If you follow financial industry information, you may have read that it’s best to reduce risk in your portfolio as you near retirement. This is one of the questions many of our clients ask because their research leads them into confusion and perhaps a bit of panic.
“This says I’m supposed to make my portfolio more conservative. But I’m worried that I won’t have enough money when I need it later.”
That’s a very valid concern. And the advice is generally true. But there is another way to reduce risk in your portfolio and still achieve your long-term goals: develop an asset allocation strategy.
How to manage risk and achieve your financial goals
What is financial risk?

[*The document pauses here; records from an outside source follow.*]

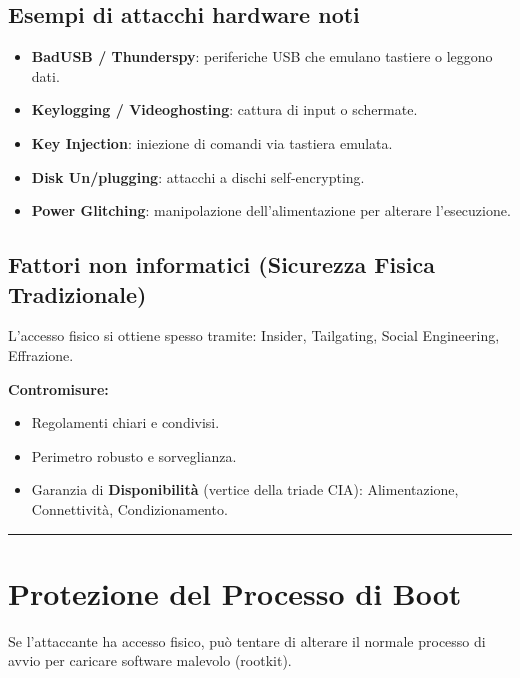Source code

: \documentclass[12pt, a4paper]{report}
\begin{document}
\subsection{Esempi di attacchi hardware noti}
\begin{itemize}
	\item \textbf{BadUSB / Thunderspy}: periferiche USB che emulano tastiere o leggono dati.
	\item \textbf{Keylogging / Videoghosting}: cattura di input o schermate.
	\item \textbf{Key Injection}: iniezione di comandi via tastiera emulata.
	\item \textbf{Disk Un/plugging}: attacchi a dischi self-encrypting.
	\item \textbf{Power Glitching}: manipolazione dell'alimentazione per alterare l'esecuzione.
\end{itemize}

\subsection{Fattori non informatici (Sicurezza Fisica Tradizionale)}
L'accesso fisico si ottiene spesso tramite: Insider, Tailgating, Social Engineering, Effrazione.

\textbf{Contromisure:}
\begin{itemize}
	\item Regolamenti chiari e condivisi.
	\item Perimetro robusto e sorveglianza.
	\item Garanzia di \textbf{Disponibilità} (vertice della triade CIA): Alimentazione, Connettività, Condizionamento.
\end{itemize}

\noindent\rule{\textwidth}{0.4pt}

\section{Protezione del Processo di Boot}

Se l'attaccante ha accesso fisico, può tentare di alterare il normale processo di avvio per caricare software malevolo (rootkit).
\end{document}
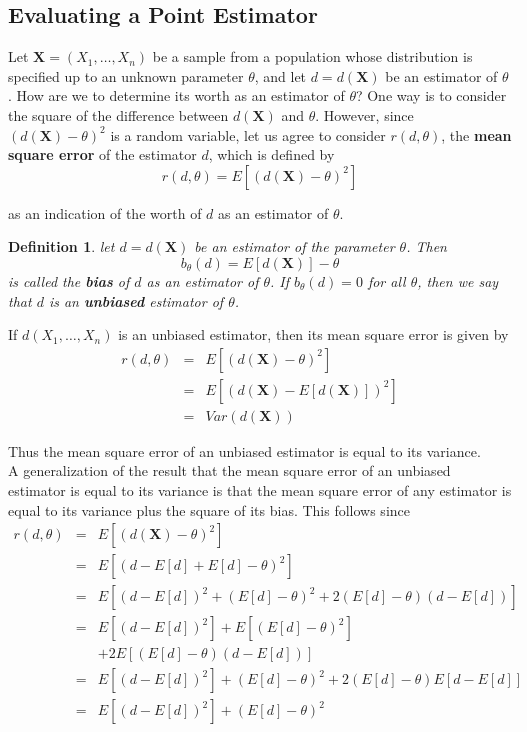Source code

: \documentclass[12pt]{article}
\newtheorem{definition}[theorem]{Definition}
\begin{document}
\subsection{Evaluating a Point Estimator}

Let $\textbf{X} = (X_1, \dots, X_n)$ be a sample from a population whose distribution is specified up to an unknown parameter $\theta$, and let $d = d(\textbf{X})$ be an estimator of $\theta$. How are we to determine its worth as an estimator of $\theta$? One way is to consider the square of the difference between $d(\textbf{X})$ and $\theta$. However, since $(d(\textbf{X}) - \theta)^2$ is a random variable, let us agree to consider $r(d, \theta)$, the \textbf{mean square error} of the estimator $d$, which is defined by
\begin{equation*}
  r(d, \theta) = E[(d(\textbf{X}) - \theta)^2]
\end{equation*}

as an indication of the worth of $d$ as an estimator of $\theta$.

\begin{definition}
  let $d = d(\textbf{X})$ be an estimator of the parameter $\theta$. Then
  \begin{equation*}
    b_{\theta}(d) = E[d(\textbf{X})] - \theta
  \end{equation*}
  is called the \textbf{bias} of $d$ as an estimator of $\theta$. If $b_{\theta}(d) = 0$ for all $\theta$, then we say that $d$ is an \textbf{unbiased} estimator of $\theta$.
\end{definition}

If $d(X_1, \dots, X_n)$ is an unbiased estimator, then its mean square error is given by
\begin{eqnarray*}
  r(d, \theta)
  &=& E[(d(\textbf{X}) - \theta)^2] \\
  &=& E[(d(\textbf{X}) - E[d(\textbf{X})])^2] \\
  &=& Var(d(\textbf{X}))
\end{eqnarray*}

Thus the mean square error of an unbiased estimator is equal to its variance. \\

A generalization of the result that the mean square error of an unbiased estimator is equal to its variance is that the mean square error of any estimator is equal to its variance plus the square of its bias. This follows since
\begin{eqnarray*}
  r(d, \theta)
  &=& E[(d(\textbf{X}) - \theta)^2] \\
  &=& E[(d - E[d] + E[d] - \theta)^2] \\
  &=& E[ (d - E[d])^2 + (E[d] - \theta)^2 + 2(E[d] - \theta)(d - E[d]) ] \\
  &=& E[(d - E[d])^2] + E[(E[d] - \theta)^2] \\
  &&  + 2E[(E[d] - \theta)(d - E[d])] \\
  &=& E[(d - E[d])^2] + (E[d] - \theta)^2 
  + 2(E[d] - \theta)E[d - E[d]] \\
  &=& E[(d - E[d])^2] + (E[d] - \theta)^2
\end{eqnarray*}
\end{document}
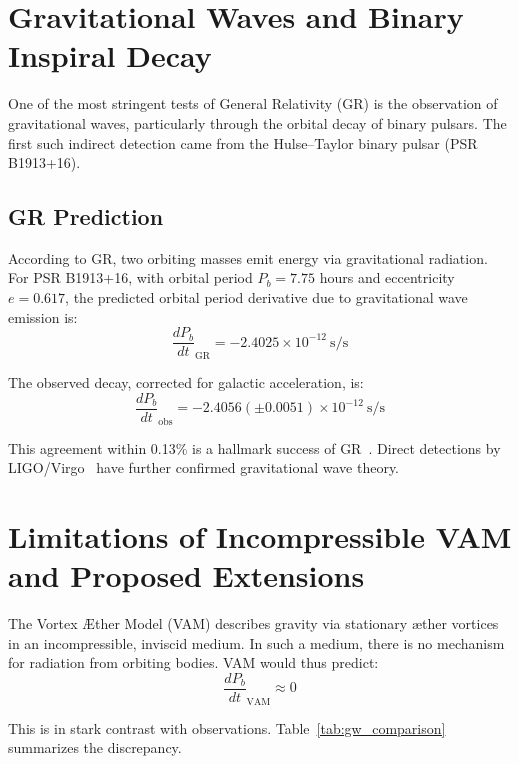 \section{Gravitational Waves and Binary Inspiral Decay}

One of the most stringent tests of General Relativity (GR) is the observation of gravitational waves, particularly through the orbital decay of binary pulsars. The first such indirect detection came from the Hulse--Taylor binary pulsar (PSR B1913+16).

\subsection*{GR Prediction}

According to GR, two orbiting masses emit energy via gravitational radiation. For PSR B1913+16, with orbital period $P_b = 7.75$ hours and eccentricity $e = 0.617$, the predicted orbital period derivative due to gravitational wave emission is:
\begin{equation}
\frac{dP_b}{dt}_\text{GR} = -2.4025\times10^{-12} \ \text{s/s}
\end{equation}

The observed decay, corrected for galactic acceleration, is:
\begin{equation}
\frac{dP_b}{dt}_\text{obs} = -2.4056(\pm 0.0051)\times10^{-12} \ \text{s/s}
\end{equation}

This agreement within 0.13\% is a hallmark success of GR~\cite{weisberg2016}. Direct detections by LIGO/Virgo~\cite{abbott2016} have further confirmed gravitational wave theory.

\section{Limitations of Incompressible VAM and Proposed Extensions}

The Vortex Æther Model (VAM) describes gravity via stationary æther vortices in an incompressible, inviscid medium. In such a medium, there is no mechanism for radiation from orbiting bodies. VAM would thus predict:
\begin{equation}
\frac{dP_b}{dt}_\text{VAM} \approx 0
\end{equation}

This is in stark contrast with observations. Table~\ref{tab:gw_comparison} summarizes the discrepancy.

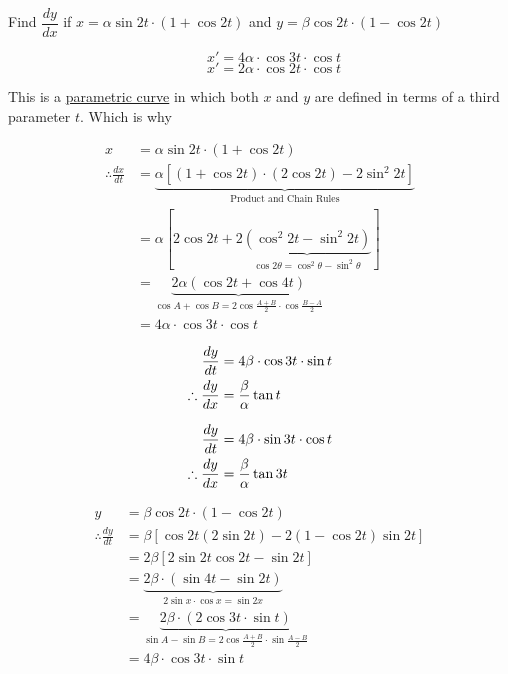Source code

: \documentclass[14pt,fleqn]{extarticle}
\newcommand\fx{\alpha\sin 2t\cdot \left(1+\cos 2t \right)}
\newcommand\fy{\beta\cos 2t\cdot \left(1-\cos 2t \right)}
\begin{document}
\begin{problem}
	\statement 
    
     Find $\dfrac{dy}{dx}$ if $x = \fx$ and $y=\fy$       
     
   \begin{step}
  \begin{options} 
     \correct 
       \[ \qquad x' = 4\alpha\cdot\cos 3t\cdot \cos t \]
     \incorrect
        \[ \qquad x' = 2\alpha\cdot\cos 2t\cdot \cos t \]
    \end{options} 
     \reason 
     
     This is a \underline{parametric curve} in which both $x$ and $y$ are defined 
     in terms of a third parameter $t$. Which is why
     
     \begin{align}
	 x &= \fx \\
	 \therefore \frac{dx}{dt} &= \underbrace{\alpha \left[\left(1+\cos 2t \right)\cdot \left(2\cos 2t \right) - 2\sin^2 2t  \right]}_{\text{Product and Chain Rules}} \\
	 &= \alpha \left[2\cos 2t + 2 \underbrace{\left(\cos^2 2t - \sin^2 2t \right)}_{\cos 2\theta = \cos^2\theta - \sin^2\theta} \right] \\
	 &= \underbrace{2\alpha \left(\cos 2t + \cos 4t \right)}_{\cos A + \cos B = 2\cos \frac{A+B}{2}\cdot \cos\frac{B-A}{2}} \\
	 &= 4\alpha\cdot\cos 3t\cdot \cos t
\end{align}
       
\end{step}

\begin{step}
  \begin{options} 
     \correct 
       \begin{align}
	\frac{dy}{dt} &= 4\beta \cdot\cos 3t \cdot \sin t \\
	\therefore \frac{dy}{dx} &= \frac{\beta}{\alpha}\tan t
\end{align}
     \incorrect
        
        \begin{align}
	\frac{dy}{dt} &= 4\beta \cdot\sin 3t \cdot \cos t \\
	\therefore \frac{dy}{dx} &= \frac{\beta}{\alpha}\tan 3t
\end{align}

    \end{options} 
     \reason 
       
       \begin{align}
	y &= \fy \\
	\therefore \frac{dy}{dt} &= \beta \left[\cos 2t \left(2\sin 2t \right) - 2 \left(1-\cos 2t \right)\sin 2t \right] \\
	&= 2\beta \left[2\sin 2t\cos 2t - \sin 2t  \right] \\
	&= \underbrace{2\beta \cdot \left(\sin 4t - \sin 2t \right)}_{2\sin x\cdot\cos x = \sin 2x } \\
	&= \underbrace{2\beta\cdot \left(2\cos 3t\cdot\sin t \right)}_{\sin A - \sin B = 2\cos \frac{A+B}{2}\cdot \sin \frac{A-B}{2}} \\
	&= 4\beta \cdot\cos 3t \cdot \sin t 
\end{align}


\end{step}
\end{problem}
\end{document}
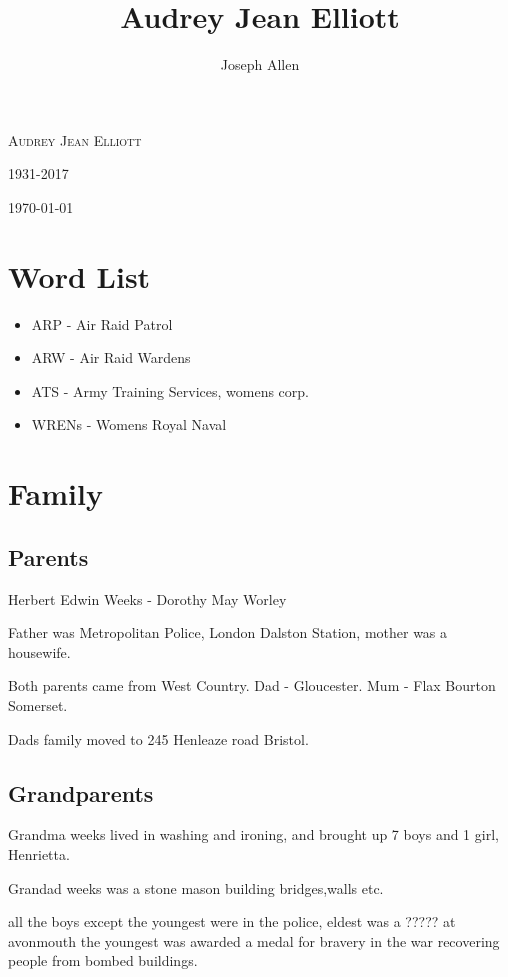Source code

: \documentclass[a4paper]{report}
\title{Audrey Jean Elliott}
\author{Joseph Allen}
\begin{document}
\begin{titlepage}
	\centering
	{\scshape\LARGE Audrey Jean Elliott \par}
	\vspace{1cm}
	{\scshape\Large 1931-2017\par}
	\vfill

	{\large \today\par}
\end{titlepage}

\tableofcontents
\clearpage

\section*{Word List}
\begin{itemize}
\item ARP - Air Raid Patrol
\item ARW - Air Raid Wardens
\item ATS - Army Training Services, womens corp.
\item WRENs - Womens Royal Naval
\end{itemize}

\section*{Family}
\subsection*{Parents}
Herbert Edwin Weeks - Dorothy May Worley \newline

Father was Metropolitan Police, London Dalston Station, mother was a housewife.\newline

Both parents came from West Country. Dad - Gloucester. Mum - Flax Bourton Somerset.

Dads family moved to 245 Henleaze road Bristol.

\subsection*{Grandparents}
Grandma weeks lived in washing and ironing, and brought up 7 boys and 1 girl, Henrietta.

Grandad weeks was a stone mason building bridges,walls etc.

all the boys except the youngest were in the police, eldest was a ????? at avonmouth the youngest was awarded a medal for bravery in the war recovering people from bombed buildings.
\end{document}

Risk is any investment uncertainty that can negatively affect your financial outcome.
But risk can be a double-edged sword no matter where you are on your path to retirement.
- Being too conservative can weaken your money-earning capacity to the point of harm, and
- Carrying too much risk in aggressive portfolio elements could bite you if the market should come down later.
Is there a magic formula for acceptable risk as you near retirement?
First tame your emotions
We’ve often said that the worst thing you can do is let your emotions get the best of you when you’re configuring your portfolio. Just because retirement is looming larger and more frightening with each passing year doesn’t mean you should pull everything in your portfolio out and stash it in a CD just because it’s ‘safer.’ Anxiety and fear could lead you to make that move thinking it’s best for you.
You’d have less risk of loss, but also less chance for gain.
You need a good balancing act now, taming your emotions as you do so. Retirement, after all, is a nerve-jangling time of transition. Life is about to change dramatically. Your financial decisions as you move toward this big transition will have long-term impact.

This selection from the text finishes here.